Computer-assisted coding (CAC), which reads clinician notes using natural language processing are just a few of the possible applications.

  1. Enhancement of clinical documentation
  2. Authorizations in advance
  3. Verification of claim status
  4. Examining EHR notes and clinical data to find flaws and inconsistencies
  5. Chatbots and textbots to answer queries
  6. Scheduling (can account for peak hours, availability, and resource load)
  7. Predicting payer representative availability to reduce multiple calls and long hold times
  8. Learning patterns in claim denials and recommending corrective actions for example appending a modifier for a particular procedure etc as required by that specific payer.
Revenue Cycle Management

End-to-end or “unattended” automation can be achieved by combining AI with RPA. RPA employs pre-programmed logic to handle structured data, such as filling out a form, but AI builds its own reasoning and can handle unstructured data, such as free typing in a chatbot or textbot or analyzing speech in a phone call. Both types of data are used in healthcare RCM. It is feasible to automate an entire process from start to end by combining RPA and AI.
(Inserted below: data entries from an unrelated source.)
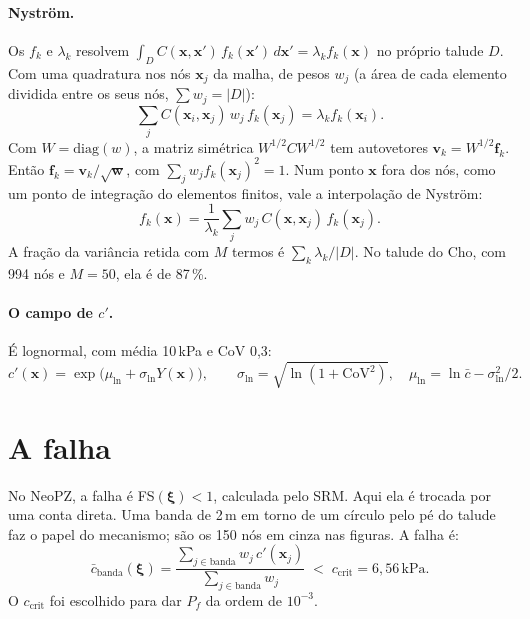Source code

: \documentclass[11pt,a4paper]{article}
\begin{document}
\paragraph{Nyström.} Os $f_k$ e $\lambda_k$ resolvem $\int_D C(\bm x, \bm x')\, f_k(\bm x')\, d\bm x' = \lambda_k
f_k(\bm x)$ no próprio talude $D$. Com uma quadratura nos nós $\bm x_j$ da malha, de pesos $w_j$ (a área de cada
elemento dividida entre os seus nós, $\sum w_j = |D|$):
\[
  \sum_j C(\bm x_i, \bm x_j)\, w_j\, f_k(\bm x_j) = \lambda_k f_k(\bm x_i).
\]
Com $W = \mathrm{diag}(w)$, a matriz simétrica $W^{1/2} C W^{1/2}$ tem autovetores $\bm v_k = W^{1/2} \bm f_k$.
Então $\bm f_k = \bm v_k / \sqrt{\bm w}$, com $\sum_j w_j f_k(\bm x_j)^2 = 1$. Num ponto $\bm x$ fora dos nós, como
um ponto de integração do elementos finitos, vale a interpolação de Nyström:
\[
  f_k(\bm x) = \frac{1}{\lambda_k} \sum_j w_j\, C(\bm x, \bm x_j)\, f_k(\bm x_j).
\]
A fração da variância retida com $M$ termos é $\sum_k \lambda_k / |D|$. No talude do Cho, com 994 nós e $M = 50$, ela é
de 87\,\%.

\paragraph{O campo de $c'$.} É lognormal, com média 10\,kPa e CoV 0,3:
\[
  c'(\bm x) = \exp\!\big(\mu_{\ln} + \sigma_{\ln} Y(\bm x)\big), \qquad
  \sigma_{\ln} = \sqrt{\ln(1 + \mathrm{CoV}^2)}, \quad \mu_{\ln} = \ln \bar c - \sigma_{\ln}^2/2 .
\]

\section{A falha}
No NeoPZ, a falha é FS$(\bm\xi) < 1$, calculada pelo SRM. Aqui ela é trocada por uma conta direta. Uma banda de 2\,m
em torno de um círculo pelo pé do talude faz o papel do mecanismo; são os 150 nós em cinza nas figuras. A falha é:
\[
  \bar c_{\text{banda}}(\bm\xi) = \frac{\sum_{j \in \text{banda}} w_j\, c'(\bm x_j)}{\sum_{j \in \text{banda}} w_j}
  \; < \; c_{\text{crit}} = 6{,}56\,\text{kPa}.
\]
O $c_{\text{crit}}$ foi escolhido para dar $P_f$ da ordem de $10^{-3}$.
\end{document}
Prior authorizations, one of the most time-consuming revenue cycle management tasks, are an excellent example of this combination. RPA bots can automate the repetitive operations that staff typically conduct during the authorization process, while AI can learn from previous denials to predict changes and detect potential difficulties.

While artificial intelligence (AI) can automate many operations, it does not replace the necessity for human workers. When human action is required, AI can help convey the correct information to the right person at the right time. While patients may prefer automated techniques for basic chores, they still want a real person to assist them during “moments of truth”—interactions that require fixing a key issue or making a care decision.

With the right technology and practical solutions, MediFusion EHR can help you increase profitability, improve patient experience, and get the most out of your IT investment. Providers may be enticed by the promise of decreased operational expenses to integrate the latest AI technology, and there are plenty of possibilities.

However, while selecting and deploying automation, it’s critical to be highly deliberate. Automation isn’t only about lowering labor expenses; it’s also about freeing up employees to focus on more important patient-centric tasks. It can save operating costs while simultaneously improving the patient financial experience and staff morale when used wisely.